In his co-authored research paper, Sustaining Language Use, linguist Dr Gary Simons says the preservation of indigenous language is also a matter of public health and human rights: “Members of a community which is in the process of losing its language and culture experience significant amounts of disruption and stress in all areas of life. A child growing up in a community which is viewed with disdain develops a self-image that reflects that experience. 

“As social norms are abandoned, they frequently are not replaced all at once or with adequate equivalents. This can lead to social tensions, divisions in the community, disruptive and harmful patterns of behaviour, and even violence. There is evidence that communities experiencing such a transition may have elevated levels of alcoholism, drug addiction, HIV/AIDS, and suicide.” He goes on to cite the United Nations Declaration on the Rights of Indigenous Peoples (Article 13.1), which states: “Indigenous peoples have the right to revitalise, use, develop and transmit to future generations their histories, languages, oral traditions, philosophies, writing systems and literatures, and to designate and retain their own names for communities, places and persons.”
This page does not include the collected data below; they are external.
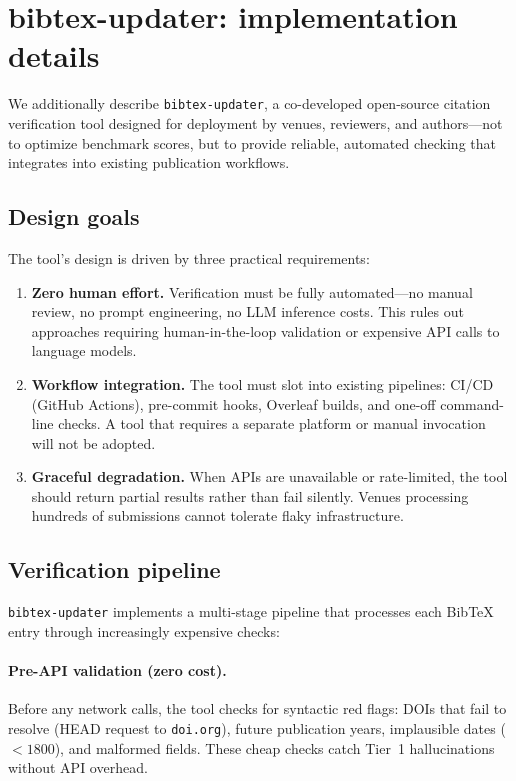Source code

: \section{bibtex-updater: implementation details}
\label{app:tool}

We additionally describe \texttt{bibtex-updater}, a co-developed open-source citation verification tool designed for deployment by venues, reviewers, and authors---not to optimize benchmark scores, but to provide reliable, automated checking that integrates into existing publication workflows.

\subsection{Design goals}
\label{sec:tool_design}

The tool's design is driven by three practical requirements:
\begin{enumerate}
    \item \textbf{Zero human effort.} Verification must be fully automated---no manual review, no prompt engineering, no LLM inference costs. This rules out approaches requiring human-in-the-loop validation or expensive API calls to language models.
    \item \textbf{Workflow integration.} The tool must slot into existing pipelines: CI/CD (GitHub Actions), pre-commit hooks, Overleaf builds, and one-off command-line checks. A tool that requires a separate platform or manual invocation will not be adopted.
    \item \textbf{Graceful degradation.} When APIs are unavailable or rate-limited, the tool should return partial results rather than fail silently. Venues processing hundreds of submissions cannot tolerate flaky infrastructure.
\end{enumerate}

\subsection{Verification pipeline}
\label{sec:pipeline}

\texttt{bibtex-updater} implements a multi-stage pipeline that processes each BibTeX entry through increasingly expensive checks:

\paragraph{Pre-API validation (zero cost).}
Before any network calls, the tool checks for syntactic red flags: DOIs that fail to resolve (HEAD request to \texttt{doi.org}), future publication years, implausible dates ($< 1800$), and malformed fields. These cheap checks catch Tier~1 hallucinations without API overhead.

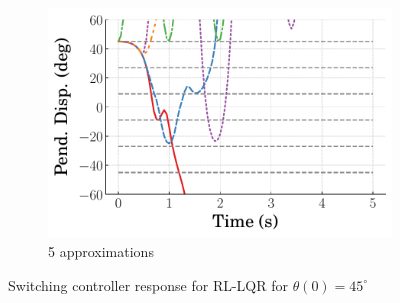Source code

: \begin{figure}
\begin{subfigure}[b]{0.32\textwidth}
    \end{subfigure}
    \hfill
    \begin{subfigure}[b]{0.32\textwidth}
        \centering
        \includegraphics[width=\textwidth]{figures/figures_Interpretability/Mean_ISE_Inverted_Pendulum-v0_cubic_5_bins_near_equil/Curve_fit_time_responses/lumped_LQR/curve_fit_Pend_Disp_45.pdf}
        \caption{5 approximations}
        \label{subfig_chap5:lumped_LQR_near_equil_5_bins_resp_unclipped}
    \end{subfigure}
    \caption{Switching controller response for RL-LQR for $\theta(0)=45^\circ$}
    \label{fig_chap5:lumped_LQR_near_equil_45_resp_unclipped}
\end{figure}
%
Aside from the human-centric arguments, Simons notes the importance of indigenous language preservation in ecological sustainability, in that “many minority language communities possess highly developed bodies of knowledge about their physical environment and have elaborated technologies to adapt and make use of their environment that are transmitted through equally highly developed linguistic forms in their languages. With the loss of those languages and cultures entire areas of human knowledge are also at risk and at the same time biological diversity is also threatened.”

Fortunately, the emerging field of language analytics – a combination of business intelligence, big data and linguistics – is used to inform developing AI and machine learning tools that can work to bridge the gap between established languages and those being left behind. 

SIL is a non-profit organisation involved in 1,600 active language projects in 98 countries. SIL data scientist Daniel Whitenack says that although the rapid integration of AI into existing digital systems has “the potential to further marginalise already-marginalised language communities, artificial intelligence creates amazing new possibilities for much of the world”. Specifically, the advancement of natural language processing (NLP), which “has enabled researchers and engineers to decipher long-lost languages, translate speech in one language to speech in another language directly without converting to text, generate long-form text that adapts to the style and content of human prompts, and translate between language pairs never seen explicitly by computer systems”.

Because they relied heavily on “manually crafted linguistic resources”, earlier NLP models largely ignored vulnerable indigenous languages but now, Whitenack says, “large tech companies, academic institutions, and grassroots organisations are beginning to realise that NLP methods could and should be extended to minority languages. For a technology like machine translation, this shift is evident from Facebook’s recent request for proposals on neural machine translation for low resource languages, Google’s focus on building translations systems for “the next thousand languages”, and the large, multi-institute Masakhane grassroots organisation’s research efforts that focus on machine translation for African languages.” 

The new attention placed on AI and NLP for indigenous languages will enable local community members, organisations, and non-profits to build momentum towards new, multilingual applications that give minority language speakers a chance to bring their voices into the global conversation and shifting economy. This will shift the attention, currently directed towards English and Mandarin, to a more democratised focus and participation across language communities.